B. Architectural requirements of the internet of things (IoT)
The Internet of Things continues to be characterized by the widespread and increasingly complex network of connected devices, currently estimated at around 75 billion and expected to grow significantly. The devices forming the ecosystem produce vast amounts of raw data, which must be managed through advanced, flexible and scalable computational architectures. The distinctive workload patterns of data and computation shape the architectural standards of IoT applications.

The connectivity and use of IoT devices are often examined in terms of traffic. Devices can transmit data at irregular intervals, for example, when a sensor triggers an alarm or a smart device uploads data periodically. This results in sparse and random data stream traffic, which doesn't align with server-focused systems. IoT systems that play a significant role typically have low internal latency. Critical IoT applications such as industrial automation, transportation systems and monitoring devices require real-time data processing and immediate responses. This is vital for their effectiveness and security. The architecture of IoT devices must support and manage data inflow from billions of devices simultaneously. This is crucial for IoT, as the architecture needs to be easily and cost-effectively adaptable to meet constant changes in demand.

C. The synergy and conflict of serverless and IoT
Initially, the serverless server paradigm appears well suited for IoT needs. The function-as-a-service (FaaS) model's event-driven approach matches perfectly with the event-based data generation of IoT devices and the auto-scaling capabilities can easily manage bursty and unpredictable data flows. The system's economic value is increased by the organization’s payments for computation, which handles sporadic IoT events and by avoiding the costs associated with dormant servers.

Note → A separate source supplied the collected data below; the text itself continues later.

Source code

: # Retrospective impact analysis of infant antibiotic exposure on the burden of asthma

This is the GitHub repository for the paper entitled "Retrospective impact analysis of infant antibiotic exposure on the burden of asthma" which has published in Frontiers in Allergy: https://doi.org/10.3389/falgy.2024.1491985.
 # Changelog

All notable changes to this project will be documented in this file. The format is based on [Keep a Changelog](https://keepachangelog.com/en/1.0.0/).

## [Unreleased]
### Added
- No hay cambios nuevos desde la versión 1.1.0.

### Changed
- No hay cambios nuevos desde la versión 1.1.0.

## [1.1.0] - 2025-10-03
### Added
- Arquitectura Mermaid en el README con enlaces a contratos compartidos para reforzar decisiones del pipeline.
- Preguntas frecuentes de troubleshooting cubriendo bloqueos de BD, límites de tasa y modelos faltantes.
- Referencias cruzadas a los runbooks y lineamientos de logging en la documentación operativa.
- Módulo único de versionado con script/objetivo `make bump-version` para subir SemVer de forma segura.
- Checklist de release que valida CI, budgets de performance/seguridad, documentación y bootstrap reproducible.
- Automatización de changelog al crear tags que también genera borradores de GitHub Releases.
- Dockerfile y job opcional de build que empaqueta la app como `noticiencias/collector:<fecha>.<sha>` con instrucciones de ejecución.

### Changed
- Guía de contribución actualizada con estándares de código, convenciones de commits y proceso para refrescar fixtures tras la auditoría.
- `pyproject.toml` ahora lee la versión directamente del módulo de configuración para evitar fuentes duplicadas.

A closer investigation shows that serverless computing and some specific IoT applications face a set of underlying conflicts. These conflicts stem from two distinct architectural disconnects. First, the ‘scale-to-zero’ feature of a serverless cost model is a primary reason why serverless computing suffers from the so-called ‘cold start’ problem. With this problem, function calls triggered after a period of dormancy experience high latencies. These high latencies are highly unpredictable and, as a result, are not suitable for real-time IoT applications. Furthermore, the stateless architecture and design of ‘Function-as-a-Service’ (FaaS) functions conflict with the needs of IoT applications, which often require tracking devices, user sessions and historical data. Consequently, application developers are forced to use inefficient systems for state control and management. This contradicts the simplicity promised by serverless computing. The stark realities of these issues are the focus of this paper, especially regarding their impact on IoT application development. The paper then explores and analyzes existing architectural frameworks and patterns aimed at easing the practical challenges faced by IoT and serverless computing.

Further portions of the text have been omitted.